From an excellent article in the Edmonton Journal by Dan Gardner:

A somewhat less obvious benefit is the smack in the face urban planners are about to receive. As the cost of transportation rises, people will value housing nearer to their work and they will find it absurd that the purchase of a quart of milk or a visit to the gym requires the ignition of an internal combustion engine. Urban design that brings homes, shops and employers closer together — and allows people to get around on feet and bicycle wheels — will flourish. Suburban monocultures and soul-crushing commutes will slowly shrivel.

Read the whole thing. Then, let’s learn from the Norwegian example.


8 responses to “Peak Oil to Suburbs: Pay up the nose now, collapse later

  1. Good article. Thanks for calling it to my attention. Chris Leo.

  2. Much ado about nothing. Internal combustion engines are on their way out. Major commitments are being made in this area.

    What impresses me most , is the urgency that is being felt by manufacturers. this is good news.

  3. Hi Sigh,

    Thanks for the link. Your comment deserves a thourough response but I’m crunched for time right now. Suffice it to say: where does electricity come from? Here’s a little research project for you:

    If we were to convert 50% of our car fleet in North America to Electric cars, how many additional KW would we need to produce? How many coal, gas, and nuclear plants, how many hydro dams, etc. will need to be produced? Can we produce enough energy to power all these electric vehicles?

  4. One step at a time Donald. Keep focused on what your objective is. Certainly reducing our dependence on oil is a major one with the benefit of being more environmentally responsible. That is the trend we in North America will experience.

    As far as how you will generate enough electricity:

    increasing the amount you can store

    range you can travel

    Grid – including nukes

    More interesting, personal generation such as solar/wind, your very own personal Hydro station.

    Electricity suppliers may even have to consider industry locating closer to the source ( so we don’t lose 50% of the charge in transmitting it )

    Can we produce enough energy? I think so. We can also maximize what we already produce by storing it more efficiently.

    In the meantime, social re-enginneering can procede and I would invite everyone to stop Waverley West and to take a close look at the 88 Hectare hole in the middle of the City.

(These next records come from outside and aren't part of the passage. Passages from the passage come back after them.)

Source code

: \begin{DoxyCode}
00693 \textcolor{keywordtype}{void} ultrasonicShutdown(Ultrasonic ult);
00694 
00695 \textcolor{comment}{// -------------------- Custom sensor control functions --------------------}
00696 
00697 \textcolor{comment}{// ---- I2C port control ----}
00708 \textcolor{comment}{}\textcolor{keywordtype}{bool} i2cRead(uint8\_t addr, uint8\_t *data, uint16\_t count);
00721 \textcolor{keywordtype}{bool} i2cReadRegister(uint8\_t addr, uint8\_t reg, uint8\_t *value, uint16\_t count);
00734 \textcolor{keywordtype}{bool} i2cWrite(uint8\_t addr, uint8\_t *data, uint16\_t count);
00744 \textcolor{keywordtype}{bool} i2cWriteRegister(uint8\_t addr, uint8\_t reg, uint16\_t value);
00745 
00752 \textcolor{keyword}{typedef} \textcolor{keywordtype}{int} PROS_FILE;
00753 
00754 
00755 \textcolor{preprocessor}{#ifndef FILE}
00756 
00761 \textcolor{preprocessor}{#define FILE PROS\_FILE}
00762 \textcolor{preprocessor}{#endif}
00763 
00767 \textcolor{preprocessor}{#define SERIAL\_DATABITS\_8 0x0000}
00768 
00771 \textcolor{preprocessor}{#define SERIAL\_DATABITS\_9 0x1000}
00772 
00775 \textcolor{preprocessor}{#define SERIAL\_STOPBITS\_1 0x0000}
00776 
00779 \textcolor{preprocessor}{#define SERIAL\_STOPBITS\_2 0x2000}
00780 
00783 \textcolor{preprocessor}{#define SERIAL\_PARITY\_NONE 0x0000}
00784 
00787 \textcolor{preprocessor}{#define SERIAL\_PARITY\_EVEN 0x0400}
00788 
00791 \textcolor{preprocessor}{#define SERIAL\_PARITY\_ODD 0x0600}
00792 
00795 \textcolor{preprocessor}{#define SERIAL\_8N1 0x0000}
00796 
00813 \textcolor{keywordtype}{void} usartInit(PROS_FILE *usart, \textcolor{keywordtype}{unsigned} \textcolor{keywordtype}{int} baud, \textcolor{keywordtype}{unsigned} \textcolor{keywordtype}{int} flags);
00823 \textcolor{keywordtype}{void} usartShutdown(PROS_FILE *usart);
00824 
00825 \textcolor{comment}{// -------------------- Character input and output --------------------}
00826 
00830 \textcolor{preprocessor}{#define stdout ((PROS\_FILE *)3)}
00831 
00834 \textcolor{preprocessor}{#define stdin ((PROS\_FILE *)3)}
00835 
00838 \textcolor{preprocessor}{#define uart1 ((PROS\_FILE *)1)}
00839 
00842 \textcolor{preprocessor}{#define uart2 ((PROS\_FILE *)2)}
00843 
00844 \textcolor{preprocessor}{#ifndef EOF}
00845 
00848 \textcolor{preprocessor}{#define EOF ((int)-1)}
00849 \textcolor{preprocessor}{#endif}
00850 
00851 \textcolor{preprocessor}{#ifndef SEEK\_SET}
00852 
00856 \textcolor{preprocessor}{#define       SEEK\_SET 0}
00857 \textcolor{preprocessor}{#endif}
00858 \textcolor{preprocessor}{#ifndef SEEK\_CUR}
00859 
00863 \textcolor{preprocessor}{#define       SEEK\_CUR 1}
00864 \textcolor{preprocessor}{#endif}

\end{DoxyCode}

    You will also have to consider making dramatic changes. One such change, and believe me, its very unpopular, is to move the University of Manitoba downtown. This would negate the need for an LRT and centralize distances traveled from all parts of the City, thereby maximizing and fully leveraging the system we now have. Not to mention , a dramatic decrease in the use of automobiles to access the university. Look, for me, the thought of bringing 25 to 30 thousand people into the core everyday is alot more exciting then figuring out a way to get them out of the core or building infrastructure outside the core.

    For me, electric cars are a great step forward and industry is adapting. There is lots that can be done in the short term, unfortunately, its beyond us, and is left up to others.

  5. Sigh said:
    “Can we produce enough energy? I think so. We can also maximize what we already produce by storing it more efficiently.”

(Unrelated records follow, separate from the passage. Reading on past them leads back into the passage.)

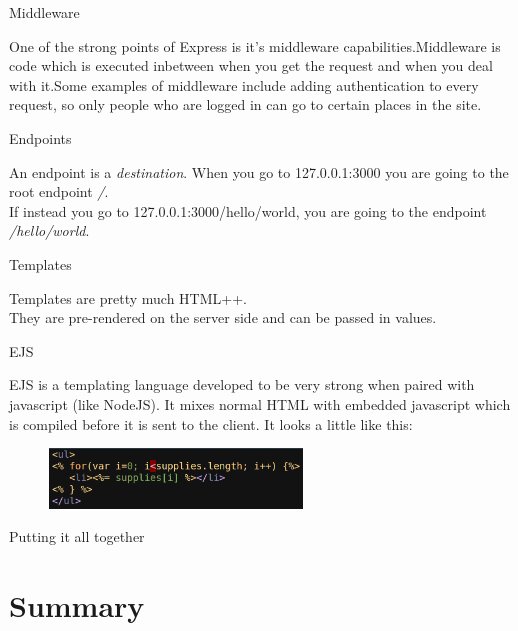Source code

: \documentclass{beamer}
\begin{document}
\begin{frame}{Middleware}

One of the strong points of Express is it's middleware capabilities.\pause Middleware is code which is executed inbetween when you get the request and when you deal with it.\pause Some examples of middleware include adding authentication to every request, so only people who are logged in can go to certain places in the site.

\end{frame}

\begin{frame}{Endpoints}

An endpoint is a \textit{destination}. When you go to 127.0.0.1:3000 you are going to the root endpoint \textit{/}.\pause \\
If instead you go to 127.0.0.1:3000/hello/world, you are going to the endpoint \textit{/hello/world}.

\end{frame}

\begin{frame}{Templates}

Templates are pretty much HTML++.\\ \pause
They are pre-rendered on the server side and can be passed in values.

\end{frame}

\begin{frame}{EJS}

EJS is a templating language developed to be very strong when paired with javascript (like NodeJS). It mixes normal HTML with embedded javascript which is compiled before it is sent to the client. It looks a little like this:

\begin{figure}[h]
\includegraphics[width=0.6\textwidth]{ejs}
\end{figure}


\end{frame}

\begin{frame}{Putting it all together}

\end{frame}

\section{Summary}
\end{document}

    Well, that seems like a bold prediction. I have not yet seen – not that there isn’t one – a comprehensive study to show that we are able to run the grid in North America with most cars as electric vehicles. I would love to be proven wrong. As for energy storage, we’ve got a long way to go there, and besides, storing energy is not the same as producing it.

    On the issue of personal power generation, from what I recall from George Monbiot’s “Heat”, there isn’t a substantial enough amount of wind and solar power that can be produced at home.

    On the U of M, moving them downtown seems a bit of a challenge, no? With facilities already built to deal with 40,000 people, I would hope that there are better solutions available. But, I’ll leave that one aside as I’m sleepy.

  6. Back to the point about would this project have gone forward without city funding. The Sun runs an article today that says:

    “Back in January, the city announced it would give up to $7 million to the best proposal for a public-use water park that could be operational by November 2009.

    The city got five proposals, and the public service eventually recommended a plan to build a $43 million, 66,000 square-foot park with 4,800 square feet of outdoor annex space adjacent to Canad Inns Polo Park, which will also add a new $13-million hotel tower added as part of the expansion. ”

    So what would have happened if the city never initiated that process? Perhaps a project would have occurred anyway… perhaps not. Perhaps they didn’t need to attach money to it. Again, who knows. My point is, let’s try uncover as many facts as we can before we rush to conclusions.

    Sun article –

  7. Phil, you are in the wrong thread.

  8. Not sure what happened there. Thanks Sigh.